Ok, non è un capolavoro. E tutto sommato sono d’accordo con quasi tutte le critiche che ho letto e sentito: è estetizzante e in buona parte freddo, è troppo lungo e dopo l’episodio della giraffa gira un pochino a vuoto e si perde, i movimenti di macchina da presa e le scelte di montaggio che giocano con la sequenza temporale finiscono per essere un po' stucchevoli, lo sguardo nei confronti del protagonista, Jep Gambardella (Toni Servillo), è fin troppo compassionevole.
Ok, tutto vero.
Però il film mi è piaciuto. E non è detto che possa piacere a chi a Roma non ci ha vissuto per un tempo sufficiente da coglierne le idiosincrasie e da andare al di là della superficie, senza però esserne consustanziale come chi ci è nato.

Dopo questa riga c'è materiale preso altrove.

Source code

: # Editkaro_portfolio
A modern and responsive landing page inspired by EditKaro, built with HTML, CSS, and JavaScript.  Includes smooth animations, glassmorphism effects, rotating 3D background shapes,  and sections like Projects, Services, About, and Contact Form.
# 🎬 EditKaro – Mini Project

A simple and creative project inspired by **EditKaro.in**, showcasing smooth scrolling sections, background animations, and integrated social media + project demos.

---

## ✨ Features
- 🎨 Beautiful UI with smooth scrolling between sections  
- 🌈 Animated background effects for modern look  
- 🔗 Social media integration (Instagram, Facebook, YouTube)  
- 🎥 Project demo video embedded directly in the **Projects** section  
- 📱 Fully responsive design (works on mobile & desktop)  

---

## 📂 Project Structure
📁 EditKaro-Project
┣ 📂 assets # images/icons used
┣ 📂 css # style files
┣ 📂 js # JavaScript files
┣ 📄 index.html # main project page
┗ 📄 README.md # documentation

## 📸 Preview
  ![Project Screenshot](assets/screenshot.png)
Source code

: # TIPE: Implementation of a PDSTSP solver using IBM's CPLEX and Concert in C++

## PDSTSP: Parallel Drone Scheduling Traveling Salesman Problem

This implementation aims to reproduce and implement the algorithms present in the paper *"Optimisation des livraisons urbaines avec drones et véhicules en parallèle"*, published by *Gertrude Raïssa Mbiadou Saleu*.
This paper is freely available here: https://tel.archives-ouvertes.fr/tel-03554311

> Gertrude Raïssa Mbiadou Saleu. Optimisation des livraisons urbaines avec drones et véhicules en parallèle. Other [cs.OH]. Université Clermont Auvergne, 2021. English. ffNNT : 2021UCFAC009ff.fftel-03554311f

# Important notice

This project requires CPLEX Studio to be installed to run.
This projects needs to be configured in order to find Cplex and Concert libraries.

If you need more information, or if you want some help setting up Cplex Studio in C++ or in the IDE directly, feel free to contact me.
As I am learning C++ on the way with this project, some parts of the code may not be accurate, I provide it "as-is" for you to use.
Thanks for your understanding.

Del film mi è piaciuto lo sguardo su una città la cui bellezza non è solo grande, ma addirittura soverchiante, eccessiva, senza competizione, soprattutto per coloro che hanno le chiavi giuste per accedervi. Quella di Sorrentino è la Roma di chi ha la fortuna e il privilegio di poterla vivere epurata di tutte le sue brutture (le periferie squallide, i trasporti pubblici come carri bestiame, il traffico soffocante, la sporcizia, la povertà diffusa). Una Roma che forse non esiste davvero neppure per i ricchissimi che Sorrentino ci racconta, ma che rappresenta però – soprattutto per chi romano non è, come Sorrentino e come Gambardella (e come me) – l’anima di una città fatta di una incredibile e potentissima contraddizione: quella tra la sua bellezza insostenibile (vedi la prima scena del giapponese che sviene mentre fotografa il panorama mozzafiato della città dal Gianicolo) e la dimensione umana che gli è propria, la cui volgarità e/o squallore è tracotante e in buona parte inconsapevole.
Forse, allargando lo sguardo, è l’immagine concentrata ed elevata all’ennesima potenza dell’Italia tutta, cui troppa bellezza è stata regalata dal passato perché sia stimolato lo sforzo di cercare la bellezza nella quotidianità e nelle piccole cose, di costruirla, di valorizzarla e non solamente di consumarla passivamente. La bellezza diventa tappezzeria quando è talmente scontata da passare inosservata, quando è talmente inevitabile da non essere neppure riconosciuta. La bruttezza è la forma di espiazione cui troppa bellezza esterna ci condanna.
L’esplosione sonora e visiva dei primi minuti del film spiazza e inquieta, ma dà già la cifra di quella necessità di riempire l’assenza di qualunque risposta e forse perfino delle possibili domande.
Sorrentino non giudica e Jep – che pure incarna l’anima cinico-critica di questo mondo – ne è parte integrante, non si sottrae ai suoi riti e alle sue meschinità. Anzi, in qualche modo ne è la massima espressione, in quanto non c’è niente di ingenuo nelle sue scelte e nel suo modo di essere e di comportarsi (come invece è ad esempio nel caso di Ramona, una brava Sabrina Ferilli), bensì c’è lo snobismo cinico dell’intellettuale mancato che ha abbracciato la mondanità fino a farne una specie di ragione di vita.
Nel film si affastellano personaggi, situazioni, episodi marginali, elementi di nonsenso, apparenti spunti di riflessione, che ne fanno un vaso di Pandora che forse lo stesso regista ha fatto fatica a dominare e che, alla fine, gli ha preso un po’ la mano facendogli – di tanto in tanto – smarrire il percorso. Sorrentino è vittima dello stesso intellettualismo di Jep, ma come quest’ultimo sembra alla fine non sapere esattamente cosa farsene. E forse ne è anche consapevole.